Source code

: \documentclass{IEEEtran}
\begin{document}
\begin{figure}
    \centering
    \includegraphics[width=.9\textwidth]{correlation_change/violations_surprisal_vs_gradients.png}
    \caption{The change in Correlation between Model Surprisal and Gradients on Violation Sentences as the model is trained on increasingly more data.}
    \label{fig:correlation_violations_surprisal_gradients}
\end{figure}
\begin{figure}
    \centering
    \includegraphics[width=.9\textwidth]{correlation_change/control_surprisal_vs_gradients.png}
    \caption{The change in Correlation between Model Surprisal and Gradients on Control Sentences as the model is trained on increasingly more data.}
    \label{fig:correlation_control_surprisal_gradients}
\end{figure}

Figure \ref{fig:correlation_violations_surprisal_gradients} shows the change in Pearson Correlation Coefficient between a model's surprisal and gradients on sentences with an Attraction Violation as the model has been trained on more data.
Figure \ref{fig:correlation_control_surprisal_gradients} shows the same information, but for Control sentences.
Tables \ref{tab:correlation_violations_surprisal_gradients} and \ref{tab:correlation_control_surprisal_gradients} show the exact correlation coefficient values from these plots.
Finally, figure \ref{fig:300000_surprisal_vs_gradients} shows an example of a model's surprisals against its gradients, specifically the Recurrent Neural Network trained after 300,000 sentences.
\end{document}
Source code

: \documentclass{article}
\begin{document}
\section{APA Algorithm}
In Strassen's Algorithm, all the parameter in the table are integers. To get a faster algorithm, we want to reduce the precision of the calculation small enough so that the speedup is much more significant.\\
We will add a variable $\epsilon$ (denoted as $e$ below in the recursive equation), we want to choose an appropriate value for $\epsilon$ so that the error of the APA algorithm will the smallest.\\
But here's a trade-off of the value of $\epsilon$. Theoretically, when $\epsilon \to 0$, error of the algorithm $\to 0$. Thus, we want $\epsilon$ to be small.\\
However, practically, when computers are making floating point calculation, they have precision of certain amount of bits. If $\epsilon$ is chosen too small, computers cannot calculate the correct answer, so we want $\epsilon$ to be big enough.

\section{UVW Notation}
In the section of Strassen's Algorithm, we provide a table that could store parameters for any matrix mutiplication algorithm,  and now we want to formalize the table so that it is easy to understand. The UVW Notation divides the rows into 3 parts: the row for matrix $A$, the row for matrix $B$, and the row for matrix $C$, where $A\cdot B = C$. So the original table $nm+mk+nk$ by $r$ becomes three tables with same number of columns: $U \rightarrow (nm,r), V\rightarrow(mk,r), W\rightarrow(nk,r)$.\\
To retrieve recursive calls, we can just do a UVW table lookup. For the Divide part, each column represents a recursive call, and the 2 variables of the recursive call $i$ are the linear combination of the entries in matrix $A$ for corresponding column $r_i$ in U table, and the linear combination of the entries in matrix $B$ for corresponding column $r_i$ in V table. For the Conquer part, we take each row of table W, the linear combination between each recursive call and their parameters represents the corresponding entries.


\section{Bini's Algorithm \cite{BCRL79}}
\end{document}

DESCRIPTION OF THE TASK -
Reproduce every entry above so that each one matches its source exactly.

WRITTEN REPLY -
Source code

: \documentclass{IEEEtran}
\begin{document}
\begin{figure}
    \centering
    \includegraphics[width=.9\textwidth]{correlation_change/violations_surprisal_vs_gradients.png}
    \caption{The change in Correlation between Model Surprisal and Gradients on Violation Sentences as the model is trained on increasingly more data.}
    \label{fig:correlation_violations_surprisal_gradients}
\end{figure}
\begin{figure}
    \centering
    \includegraphics[width=.9\textwidth]{correlation_change/control_surprisal_vs_gradients.png}
    \caption{The change in Correlation between Model Surprisal and Gradients on Control Sentences as the model is trained on increasingly more data.}
    \label{fig:correlation_control_surprisal_gradients}
\end{figure}

Figure \ref{fig:correlation_violations_surprisal_gradients} shows the change in Pearson Correlation Coefficient between a model's surprisal and gradients on sentences with an Attraction Violation as the model has been trained on more data.
Figure \ref{fig:correlation_control_surprisal_gradients} shows the same information, but for Control sentences.
Tables \ref{tab:correlation_violations_surprisal_gradients} and \ref{tab:correlation_control_surprisal_gradients} show the exact correlation coefficient values from these plots.
Finally, figure \ref{fig:300000_surprisal_vs_gradients} shows an example of a model's surprisals against its gradients, specifically the Recurrent Neural Network trained after 300,000 sentences.
\end{document}
Source code

: \documentclass{article}
\begin{document}
\section{APA Algorithm}
In Strassen's Algorithm, all the parameter in the table are integers. To get a faster algorithm, we want to reduce the precision of the calculation small enough so that the speedup is much more significant.\\
We will add a variable $\epsilon$ (denoted as $e$ below in the recursive equation), we want to choose an appropriate value for $\epsilon$ so that the error of the APA algorithm will the smallest.\\
But here's a trade-off of the value of $\epsilon$. Theoretically, when $\epsilon \to 0$, error of the algorithm $\to 0$. Thus, we want $\epsilon$ to be small.\\
However, practically, when computers are making floating point calculation, they have precision of certain amount of bits. If $\epsilon$ is chosen too small, computers cannot calculate the correct answer, so we want $\epsilon$ to be big enough.

\section{UVW Notation}
In the section of Strassen's Algorithm, we provide a table that could store parameters for any matrix mutiplication algorithm,  and now we want to formalize the table so that it is easy to understand. The UVW Notation divides the rows into 3 parts: the row for matrix $A$, the row for matrix $B$, and the row for matrix $C$, where $A\cdot B = C$. So the original table $nm+mk+nk$ by $r$ becomes three tables with same number of columns: $U \rightarrow (nm,r), V\rightarrow(mk,r), W\rightarrow(nk,r)$.\\
To retrieve recursive calls, we can just do a UVW table lookup. For the Divide part, each column represents a recursive call, and the 2 variables of the recursive call $i$ are the linear combination of the entries in matrix $A$ for corresponding column $r_i$ in U table, and the linear combination of the entries in matrix $B$ for corresponding column $r_i$ in V table. For the Conquer part, we take each row of table W, the linear combination between each recursive call and their parameters represents the corresponding entries.


\section{Bini's Algorithm \cite{BCRL79}}
\end{document}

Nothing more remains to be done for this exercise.